(Description of the task): All that is needed is each line of the entries holding the word "have", copied as it stands.

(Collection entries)
* * * * *

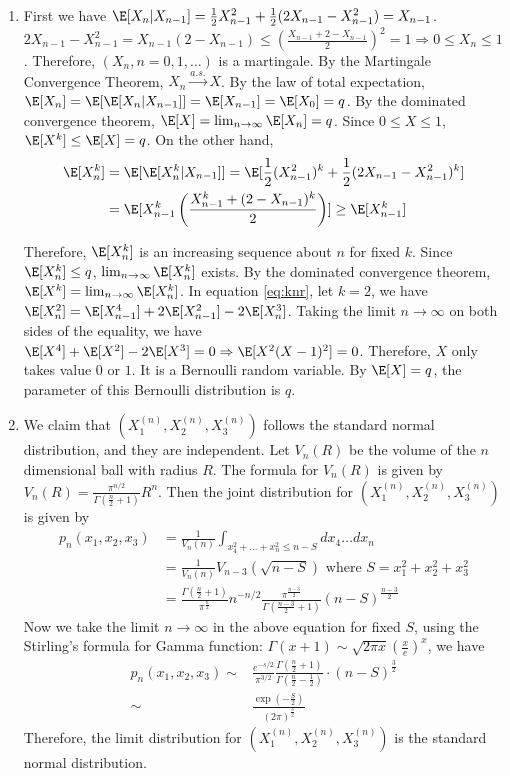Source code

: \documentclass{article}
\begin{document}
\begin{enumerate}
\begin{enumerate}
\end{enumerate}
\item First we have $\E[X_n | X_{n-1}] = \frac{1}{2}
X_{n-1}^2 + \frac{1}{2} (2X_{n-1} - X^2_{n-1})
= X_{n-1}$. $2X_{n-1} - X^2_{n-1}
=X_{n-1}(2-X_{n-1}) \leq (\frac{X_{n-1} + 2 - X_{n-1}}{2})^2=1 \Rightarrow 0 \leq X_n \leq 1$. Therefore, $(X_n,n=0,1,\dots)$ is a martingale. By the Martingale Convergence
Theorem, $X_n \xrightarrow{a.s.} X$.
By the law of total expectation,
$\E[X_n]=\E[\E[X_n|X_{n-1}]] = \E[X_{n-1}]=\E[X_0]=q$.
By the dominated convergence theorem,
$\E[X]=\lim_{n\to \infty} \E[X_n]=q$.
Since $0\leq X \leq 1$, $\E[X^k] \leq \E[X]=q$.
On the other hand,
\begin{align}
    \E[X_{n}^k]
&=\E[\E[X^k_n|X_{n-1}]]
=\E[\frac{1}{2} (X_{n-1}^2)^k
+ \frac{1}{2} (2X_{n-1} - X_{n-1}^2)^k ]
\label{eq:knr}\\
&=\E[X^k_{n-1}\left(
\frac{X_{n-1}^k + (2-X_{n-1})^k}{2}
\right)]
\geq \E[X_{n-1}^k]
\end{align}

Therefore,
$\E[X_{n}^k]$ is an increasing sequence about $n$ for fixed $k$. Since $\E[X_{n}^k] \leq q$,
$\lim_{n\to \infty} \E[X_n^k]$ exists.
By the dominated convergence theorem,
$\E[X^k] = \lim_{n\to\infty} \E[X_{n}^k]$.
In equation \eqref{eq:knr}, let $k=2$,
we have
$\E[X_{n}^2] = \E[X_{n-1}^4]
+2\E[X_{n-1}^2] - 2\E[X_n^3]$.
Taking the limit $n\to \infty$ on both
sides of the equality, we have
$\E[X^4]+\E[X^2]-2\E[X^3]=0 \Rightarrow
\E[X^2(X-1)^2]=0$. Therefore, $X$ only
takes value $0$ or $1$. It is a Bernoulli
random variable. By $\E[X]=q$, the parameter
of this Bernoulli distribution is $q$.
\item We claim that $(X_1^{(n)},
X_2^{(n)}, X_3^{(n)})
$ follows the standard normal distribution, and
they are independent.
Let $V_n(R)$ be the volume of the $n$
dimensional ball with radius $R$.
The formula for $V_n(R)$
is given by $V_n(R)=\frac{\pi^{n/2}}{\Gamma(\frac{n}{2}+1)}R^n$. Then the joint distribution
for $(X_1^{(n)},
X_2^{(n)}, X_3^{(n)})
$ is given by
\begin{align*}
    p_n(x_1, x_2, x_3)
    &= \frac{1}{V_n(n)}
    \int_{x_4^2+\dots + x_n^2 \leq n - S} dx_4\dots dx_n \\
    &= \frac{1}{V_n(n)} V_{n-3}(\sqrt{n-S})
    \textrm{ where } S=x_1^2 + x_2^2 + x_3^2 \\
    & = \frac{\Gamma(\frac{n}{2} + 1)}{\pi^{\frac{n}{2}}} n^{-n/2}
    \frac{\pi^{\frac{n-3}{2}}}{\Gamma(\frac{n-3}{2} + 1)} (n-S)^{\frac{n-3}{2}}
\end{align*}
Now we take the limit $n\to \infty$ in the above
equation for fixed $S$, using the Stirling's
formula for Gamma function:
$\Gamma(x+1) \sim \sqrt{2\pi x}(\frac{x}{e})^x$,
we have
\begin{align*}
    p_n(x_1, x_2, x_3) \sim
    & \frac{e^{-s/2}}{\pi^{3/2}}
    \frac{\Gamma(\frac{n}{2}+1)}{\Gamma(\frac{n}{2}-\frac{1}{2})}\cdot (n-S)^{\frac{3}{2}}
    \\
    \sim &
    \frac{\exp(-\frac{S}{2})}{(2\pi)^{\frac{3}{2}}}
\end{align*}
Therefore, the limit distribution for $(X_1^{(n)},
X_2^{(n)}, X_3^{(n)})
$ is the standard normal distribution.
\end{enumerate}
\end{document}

* * * * *

(Solved exercise):
\item First we have $\E[X_n | X_{n-1}] = \frac{1}{2}
we have
sides of the equality, we have
we have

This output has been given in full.